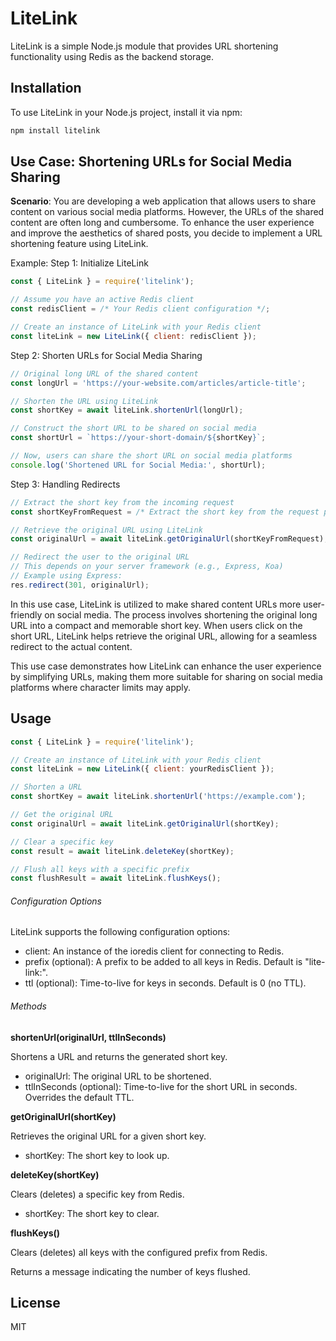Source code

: # LiteLink

LiteLink is a simple Node.js module that provides URL shortening functionality using Redis as the backend storage.

## Installation

To use LiteLink in your Node.js project, install it via npm:

```bash
npm install litelink
```


## Use Case: Shortening URLs for Social Media Sharing

**Scenario**:
You are developing a web application that allows users to share content on various social media platforms. However, the URLs of the shared content are often long and cumbersome. To enhance the user experience and improve the aesthetics of shared posts, you decide to implement a URL shortening feature using LiteLink.

Example:
Step 1: Initialize LiteLink

```javascript
const { LiteLink } = require('litelink');

// Assume you have an active Redis client
const redisClient = /* Your Redis client configuration */;

// Create an instance of LiteLink with your Redis client
const liteLink = new LiteLink({ client: redisClient });
```

Step 2: Shorten URLs for Social Media Sharing
```javascript
// Original long URL of the shared content
const longUrl = 'https://your-website.com/articles/article-title';

// Shorten the URL using LiteLink
const shortKey = await liteLink.shortenUrl(longUrl);

// Construct the short URL to be shared on social media
const shortUrl = `https://your-short-domain/${shortKey}`;

// Now, users can share the short URL on social media platforms
console.log('Shortened URL for Social Media:', shortUrl);
```

Step 3: Handling Redirects
```javascript
// Extract the short key from the incoming request
const shortKeyFromRequest = /* Extract the short key from the request parameters */;

// Retrieve the original URL using LiteLink
const originalUrl = await liteLink.getOriginalUrl(shortKeyFromRequest);

// Redirect the user to the original URL
// This depends on your server framework (e.g., Express, Koa)
// Example using Express:
res.redirect(301, originalUrl);
```

In this use case, LiteLink is utilized to make shared content URLs more user-friendly on social media. The process involves shortening the original long URL into a compact and memorable short key. When users click on the short URL, LiteLink helps retrieve the original URL, allowing for a seamless redirect to the actual content.

This use case demonstrates how LiteLink can enhance the user experience by simplifying URLs, making them more suitable for sharing on social media platforms where character limits may apply.


## Usage

```javascript
const { LiteLink } = require('litelink');

// Create an instance of LiteLink with your Redis client
const liteLink = new LiteLink({ client: yourRedisClient });

// Shorten a URL
const shortKey = await liteLink.shortenUrl('https://example.com');

// Get the original URL
const originalUrl = await liteLink.getOriginalUrl(shortKey);

// Clear a specific key
const result = await liteLink.deleteKey(shortKey);

// Flush all keys with a specific prefix
const flushResult = await liteLink.flushKeys();

```

###### Configuration Options

LiteLink supports the following configuration options:

- client: An instance of the ioredis client for connecting to Redis.
- prefix (optional): A prefix to be added to all keys in Redis. Default is "lite-link:".
- ttl (optional): Time-to-live for keys in seconds. Default is 0 (no TTL).

###### Methods

**shortenUrl(originalUrl, ttlInSeconds)**

Shortens a URL and returns the generated short key.

- originalUrl: The original URL to be shortened.
- ttlInSeconds (optional): Time-to-live for the short URL in seconds. Overrides the default TTL.

**getOriginalUrl(shortKey)**

Retrieves the original URL for a given short key.

- shortKey: The short key to look up.

**deleteKey(shortKey)**

Clears (deletes) a specific key from Redis.

- shortKey: The short key to clear.

**flushKeys()**

Clears (deletes) all keys with the configured prefix from Redis.

Returns a message indicating the number of keys flushed.



## License

MIT

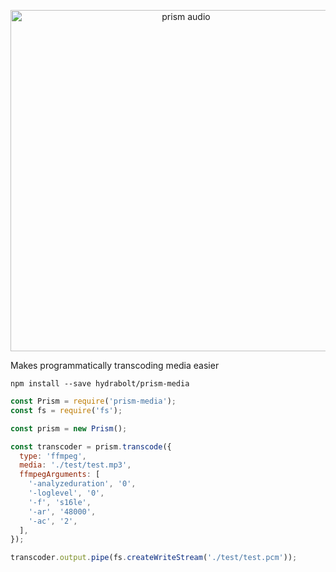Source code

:<div align="center">
  <p>
    <img src="http://i.imgur.com/XSlu8in.png" width="546" alt="prism audio"/>
  </p>
</div>

Makes programmatically transcoding media easier

`npm install --save hydrabolt/prism-media`

```js
const Prism = require('prism-media');
const fs = require('fs');

const prism = new Prism();

const transcoder = prism.transcode({
  type: 'ffmpeg',
  media: './test/test.mp3',
  ffmpegArguments: [
    '-analyzeduration', '0',
    '-loglevel', '0',
    '-f', 's16le',
    '-ar', '48000',
    '-ac', '2',
  ],
});

transcoder.output.pipe(fs.createWriteStream('./test/test.pcm'));
```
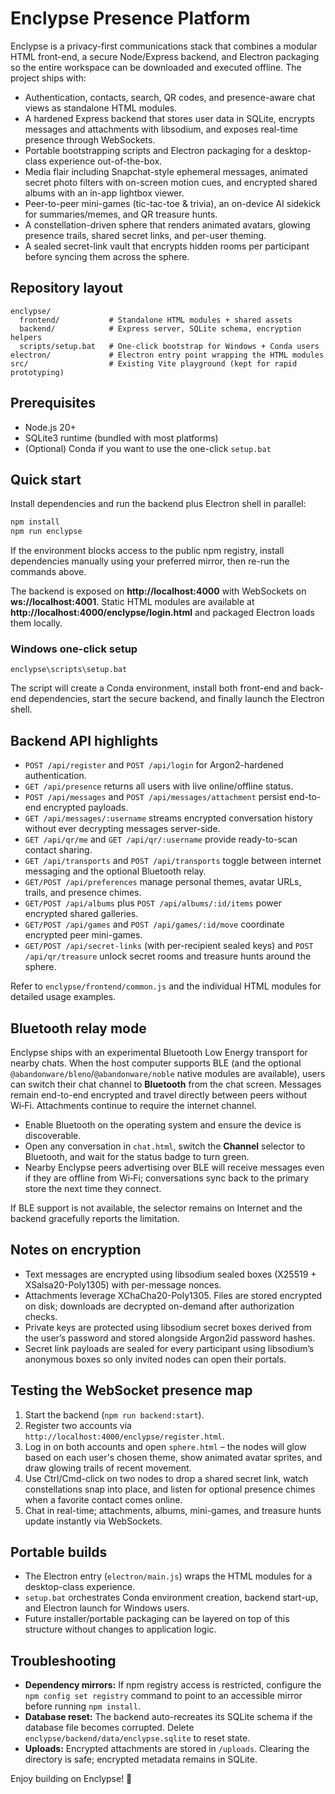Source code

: # Enclypse Presence Platform

Enclypse is a privacy-first communications stack that combines a modular HTML front-end, a secure Node/Express backend, and Electron packaging so the entire workspace can be downloaded and executed offline. The project ships with:

- Authentication, contacts, search, QR codes, and presence-aware chat views as standalone HTML modules.
- A hardened Express backend that stores user data in SQLite, encrypts messages and attachments with libsodium, and exposes real-time presence through WebSockets.
- Portable bootstrapping scripts and Electron packaging for a desktop-class experience out-of-the-box.
- Media flair including Snapchat-style ephemeral messages, animated secret photo filters with on-screen motion cues, and encrypted shared albums with an in-app lightbox viewer.
- Peer-to-peer mini-games (tic-tac-toe & trivia), an on-device AI sidekick for summaries/memes, and QR treasure hunts.
- A constellation-driven sphere that renders animated avatars, glowing presence trails, shared secret links, and per-user theming.
- A sealed secret-link vault that encrypts hidden rooms per participant before syncing them across the sphere.

## Repository layout

```
enclypse/
  frontend/           # Standalone HTML modules + shared assets
  backend/            # Express server, SQLite schema, encryption helpers
  scripts/setup.bat   # One-click bootstrap for Windows + Conda users
electron/             # Electron entry point wrapping the HTML modules
src/                  # Existing Vite playground (kept for rapid prototyping)
```

## Prerequisites

- Node.js 20+
- SQLite3 runtime (bundled with most platforms)
- (Optional) Conda if you want to use the one-click `setup.bat`

## Quick start

Install dependencies and run the backend plus Electron shell in parallel:

```bash
npm install
npm run enclypse
```

If the environment blocks access to the public npm registry, install dependencies manually using your preferred mirror, then re-run the commands above.

The backend is exposed on **http://localhost:4000** with WebSockets on **ws://localhost:4001**. Static HTML modules are available at **http://localhost:4000/enclypse/login.html** and packaged Electron loads them locally.

### Windows one-click setup

```
enclypse\scripts\setup.bat
```

The script will create a Conda environment, install both front-end and back-end dependencies, start the secure backend, and finally launch the Electron shell.

## Backend API highlights

- `POST /api/register` and `POST /api/login` for Argon2-hardened authentication.
- `GET /api/presence` returns all users with live online/offline status.
- `POST /api/messages` and `POST /api/messages/attachment` persist end-to-end encrypted payloads.
- `GET /api/messages/:username` streams encrypted conversation history without ever decrypting messages server-side.
- `GET /api/qr/me` and `GET /api/qr/:username` provide ready-to-scan contact sharing.
- `GET /api/transports` and `POST /api/transports` toggle between internet messaging and the optional Bluetooth relay.
- `GET/POST /api/preferences` manage personal themes, avatar URLs, trails, and presence chimes.
- `GET/POST /api/albums` plus `POST /api/albums/:id/items` power encrypted shared galleries.
- `GET/POST /api/games` and `POST /api/games/:id/move` coordinate encrypted peer mini-games.
- `GET/POST /api/secret-links` (with per-recipient sealed keys) and `POST /api/qr/treasure` unlock secret rooms and treasure hunts around the sphere.

Refer to `enclypse/frontend/common.js` and the individual HTML modules for detailed usage examples.

## Bluetooth relay mode

Enclypse ships with an experimental Bluetooth Low Energy transport for nearby chats. When the host computer supports BLE (and the optional `@abandonware/bleno`/`@abandonware/noble` native modules are available), users can switch their chat channel to **Bluetooth** from the chat screen. Messages remain end-to-end encrypted and travel directly between peers without Wi‑Fi. Attachments continue to require the internet channel.

- Enable Bluetooth on the operating system and ensure the device is discoverable.
- Open any conversation in `chat.html`, switch the **Channel** selector to Bluetooth, and wait for the status badge to turn green.
- Nearby Enclypse peers advertising over BLE will receive messages even if they are offline from Wi‑Fi; conversations sync back to the primary store the next time they connect.

If BLE support is not available, the selector remains on Internet and the backend gracefully reports the limitation.

## Notes on encryption

- Text messages are encrypted using libsodium sealed boxes (X25519 + XSalsa20-Poly1305) with per-message nonces.
- Attachments leverage XChaCha20-Poly1305. Files are stored encrypted on disk; downloads are decrypted on-demand after authorization checks.
- Private keys are protected using libsodium secret boxes derived from the user’s password and stored alongside Argon2id password hashes.
- Secret link payloads are sealed for every participant using libsodium’s anonymous boxes so only invited nodes can open their portals.

## Testing the WebSocket presence map

1. Start the backend (`npm run backend:start`).
2. Register two accounts via `http://localhost:4000/enclypse/register.html`.
3. Log in on both accounts and open `sphere.html` – the nodes will glow based on each user's chosen theme, show animated avatar sprites, and draw glowing trails of recent movement.
4. Use Ctrl/Cmd-click on two nodes to drop a shared secret link, watch constellations snap into place, and listen for optional presence chimes when a favorite contact comes online.
5. Chat in real-time; attachments, albums, mini-games, and treasure hunts update instantly via WebSockets.

## Portable builds

- The Electron entry (`electron/main.js`) wraps the HTML modules for a desktop-class experience.
- `setup.bat` orchestrates Conda environment creation, backend start-up, and Electron launch for Windows users.
- Future installer/portable packaging can be layered on top of this structure without changes to application logic.

## Troubleshooting

- **Dependency mirrors:** If npm registry access is restricted, configure the `npm config set registry` command to point to an accessible mirror before running `npm install`.
- **Database reset:** The backend auto-recreates its SQLite schema if the database file becomes corrupted. Delete `enclypse/backend/data/enclypse.sqlite` to reset state.
- **Uploads:** Encrypted attachments are stored in `/uploads`. Clearing the directory is safe; encrypted metadata remains in SQLite.

Enjoy building on Enclypse! 🚀
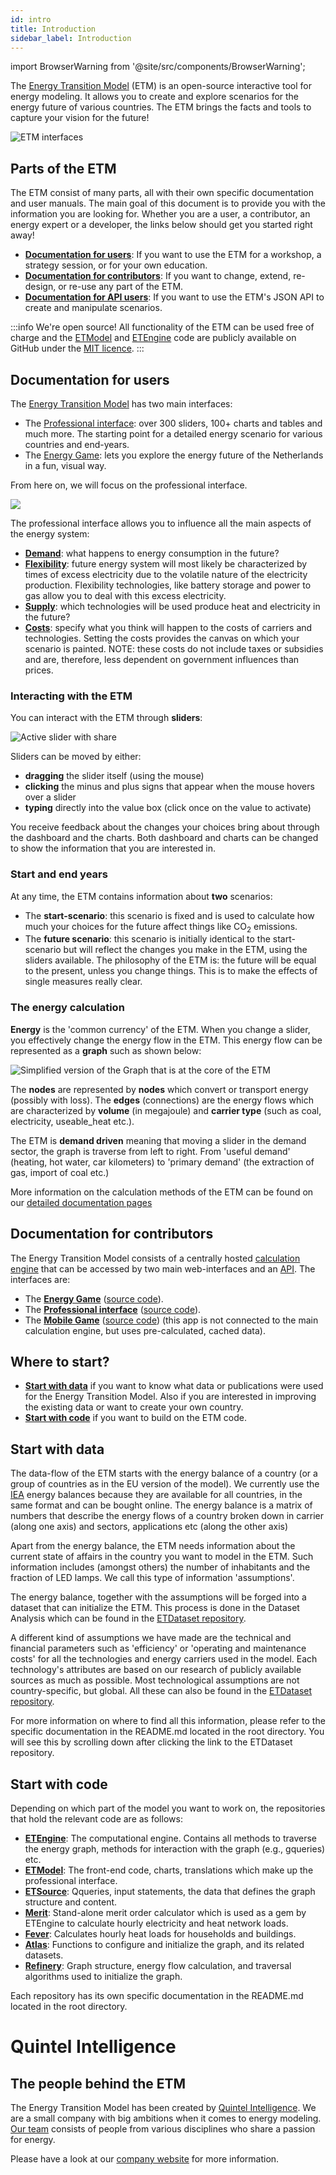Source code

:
 ```yaml
---
id: intro
title: Introduction
sidebar_label: Introduction
---
```


import BrowserWarning from '@site/src/components/BrowserWarning';

<BrowserWarning />

The [Energy Transition Model](https://energytransitionmodel.com/) (ETM) is an
open-source interactive tool for energy modeling. It allows you to create and
explore scenarios for the energy future of various countries. The ETM brings the
facts and tools to capture your vision for the future!

![ETM interfaces](/img/docs/20160809-screenshot-ETM-interfaces.png)

## Parts of the ETM

The ETM consist of many parts, all with their own specific documentation and
user manuals. The main goal of this document is to provide you with the
information you are looking for. Whether you are a user, a contributor, an
energy expert or a developer, the links below should get you started right away!

* **[Documentation for users](#documentation-for-users)**: If you want to use
  the ETM for a workshop, a strategy session, or for your own education.
* **[Documentation for contributors](/contrib)**: If you want to change, extend,
  re-design, or re-use any part of the ETM.
* **[Documentation for API users](/api)**: If you want to use the ETM's JSON API
  to create and manipulate scenarios.

:::info We're open source!
All functionality of the ETM can be used free of charge and the
[ETModel](https://github.com/quintel/etmodel) and
[ETEngine](https://github.com/quintel/etengine) code are publicly available on
GitHub under the
[MIT licence](https://github.com/quintel/etmodel/blob/master/LICENSE.txt).
:::

## Documentation for users

The [Energy Transition Model](https://energytransitionmodel.com/) has two main
interfaces:

* The [Professional interface](https://pro.energytransitionmodel.com/): over 300
  sliders, 100+ charts and tables and much more. The starting point for a
  detailed energy scenario for various countries and end-years.
* The [Energy Game](https://light.energytransitionmodel.com/): lets you explore
  the energy future of the Netherlands in a fun, visual way.

From here on, we will focus on the professional interface.

![](/img/docs/20160809-screenshot-pro-ETM.png)

The professional interface allows you to influence all the main aspects of the
energy system:

* [**Demand**](demand.md): what happens to energy consumption in the
  future?
* [**Flexibility**](flexibility.md): future energy system will most
  likely be characterized by times of excess electricity due to the volatile
  nature of the electricity production. Flexibility technologies, like battery
  storage and power to gas allow you to deal with this excess electricity.
* [**Supply**](supply.md): which technologies will be used produce heat
  and electricity in the future?
* [**Costs**](cost-main-principles.md): specify what you think will happen to the
  costs of carriers and technologies. Setting the costs provides the canvas on
  which your scenario is painted. NOTE: these costs do not include taxes or
  subsidies and are, therefore, less dependent on government influences than
  prices.


### Interacting with the ETM

You can interact with the ETM through **sliders**:

![Active slider with share](/img/docs/slider-example.png)

Sliders can be moved by either:

* **dragging** the slider itself (using the mouse)
* **clicking** the minus and plus signs that appear when the mouse hovers over a
  slider
* **typing** directly into the value box (click once on the value to activate)

You receive feedback about the changes your choices bring about through the
dashboard and the charts. Both dashboard and charts can be changed to show the
information that you are interested in.

### Start and end years

At any time, the ETM contains information about **two** scenarios:

* The **start-scenario**: this scenario is fixed and is used to calculate how
  much your choices for the future affect things like CO<sub>2</sub> emissions.
* The **future scenario**: this scenario is initially identical to the
  start-scenario but will reflect the changes you make in the ETM, using the
  sliders available. The philosophy of the ETM is: the future will be equal to
  the present, unless you change things. This is to make the effects of single
  measures really clear.

### The energy calculation

**Energy** is the 'common currency' of the ETM. When you change a slider, you
effectively change the energy flow in the ETM. This energy flow can be
represented as a **graph** such as shown below:

![Simplified version of the Graph that is at the core of the ETM](/img/docs/Graph.jpg)

The **nodes** are represented by **nodes** which convert or transport energy
(possibly with loss). The **edges** (connections) are the energy flows which
are characterized by **volume** (in megajoule) and **carrier type** (such as
coal, electricity, useable_heat etc.).

The ETM is **demand driven** meaning that moving a slider in the demand sector,
the graph is traverse from left to right. From 'useful demand' (heating, hot
water, car kilometers) to 'primary demand' (the extraction of gas, import of
coal etc.)

More information on the calculation methods of the ETM can be found on our
[detailed documentation pages](/main/documentation)

## Documentation for contributors

The Energy Transition Model consists of a centrally hosted
[calculation engine](https://github.com/quintel/etengine) that can be accessed
by two main web-interfaces and an [API](/api). The interfaces are:

* The **[Energy Game](https://light.energytransitionmodel.com/)**
  ([source code](https://github.com/quintel/etflex)).
* The **[Professional interface](https://pro.energytransitionmodel.com/)**
  ([source code](https://github.com/quintel/etmodel)).
* The **[Mobile Game](https://quest.energytransitionmodel.com/)**
  ([source code](https://github.com/quintel/etmobile)) (this app is not
  connected to the main calculation engine, but uses pre-calculated, cached
  data).

## Where to start?

* **[Start with data](#start-with-data)** if you want to know what data or
  publications were used for the Energy Transition Model. Also if you are
  interested in improving the existing data or want to create your own country.
* **[Start with code](#start-with-code)** if you want to build on the ETM code.

## Start with data

The data-flow of the ETM starts with the energy balance of a country (or a group
of countries as in the EU version of the model). We currently use the
[IEA](http://www.iea.org/) energy balances because they are available for all
countries, in the same format and can be bought online. The energy balance is a
matrix of numbers that describe the energy flows of a country broken down in
carrier (along one axis) and sectors, applications etc (along the other axis)

Apart from the energy balance, the ETM needs information about the current state
of affairs in the country you want to model in the ETM. Such information
includes (amongst others) the number of inhabitants and the fraction of LED
lamps. We call this type of information 'assumptions'.

The energy balance, together with the assumptions will be forged into a dataset
that can initialize the ETM. This process is done in the Dataset Analysis which
can be found in the
[ETDataset repository](https://github.com/quintel/etdataset-public).

A different kind of assumptions we have made are the technical and financial
parameters such as 'efficiency' or 'operating and maintenance costs' for all the
technologies and energy carriers used in the model. Each technology's attributes
are based on our research of publicly available sources as much as possible.
Most technological assumptions are not country-specific, but global. All these
can also be found in the
[ETDataset repository](https://github.com/quintel/etdataset-public).

For more information on where to find all this information, please refer to the
specific documentation in the README.md located in the root directory. You will
see this by scrolling down after clicking the link to the ETDataset repository.

## Start with code

Depending on which part of the model you want to work on, the repositories that
hold the relevant code are as follows:

* **[ETEngine](https://github.com/quintel/etengine)**: The computational engine.
  Contains all methods to traverse the energy graph, methods for interaction
  with the graph (e.g., gqueries) etc.
* **[ETModel](https://github.com/quintel/etmodel)**: The front-end code, charts,
  translations which make up the professional interface.
* **[ETSource](https://github.com/quintel/etsource)**: Qqueries, input
  statements, the data that defines the graph structure and content.
* **[Merit](https://github.com/quintel/merit)**: Stand-alone merit order
  calculator which is used as a gem by ETEngine to calculate hourly electricity
  and heat network loads.
* **[Fever](https://github.com/quintel/fever)**: Calculates hourly heat loads
  for households and buildings.
* **[Atlas](https://github.com/quintel/atlas)**: Functions to configure and
  initialize the graph, and its related datasets.
* **[Refinery](https://github.com/quintel/refinery)**: Graph structure, energy
  flow calculation, and traversal algorithms used to initialize the graph.

Each repository has its own specific documentation in the
README.md located in the root directory.

# Quintel Intelligence

## The people behind the ETM

The Energy Transition Model has been created by
[Quintel Intelligence](http://quintel.com/). We are a small company with big
ambitions when it comes to energy modeling. [Our team](http://quintel.com/team)
consists of people from various disciplines who share a passion for energy.

Please have a look at our [company website](http://quintel.com/) for more
information.

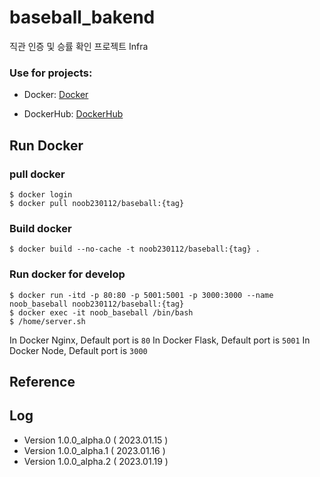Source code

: # baseball_bakend
직관 인증 및 승률 확인 프로젝트 Infra

### Use for projects:
- Docker: [Docker](https://www.docker.com/)

- DockerHub: [DockerHub](https://hub.docker.com/)

## Run Docker
### pull docker
```
$ docker login
$ docker pull noob230112/baseball:{tag}
```

### Build docker
```
$ docker build --no-cache -t noob230112/baseball:{tag} .
```

### Run docker for develop
```
$ docker run -itd -p 80:80 -p 5001:5001 -p 3000:3000 --name noob_baseball noob230112/baseball:{tag}
$ docker exec -it noob_baseball /bin/bash
$ /home/server.sh
```
In Docker Nginx, Default port is `80`
In Docker Flask, Default port is `5001`
In Docker Node, Default port is `3000`

## Reference

## Log
- Version 1.0.0_alpha.0 ( 2023.01.15 )
- Version 1.0.0_alpha.1 ( 2023.01.16 )
- Version 1.0.0_alpha.2 ( 2023.01.19 )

TASK ITEM
Produce a word-for-word copy of everything above from the line holding "to create and manipulate scenarios." down to the line holding "sliders, 100+ charts", with both of those lines kept.

ANSWER BELOW
  to create and manipulate scenarios.

:::info We're open source!
All functionality of the ETM can be used free of charge and the
[ETModel](https://github.com/quintel/etmodel) and
[ETEngine](https://github.com/quintel/etengine) code are publicly available on
GitHub under the
[MIT licence](https://github.com/quintel/etmodel/blob/master/LICENSE.txt).
:::

## Documentation for users

The [Energy Transition Model](https://energytransitionmodel.com/) has two main
interfaces:

* The [Professional interface](https://pro.energytransitionmodel.com/): over 300
  sliders, 100+ charts and tables and much more. The starting point for a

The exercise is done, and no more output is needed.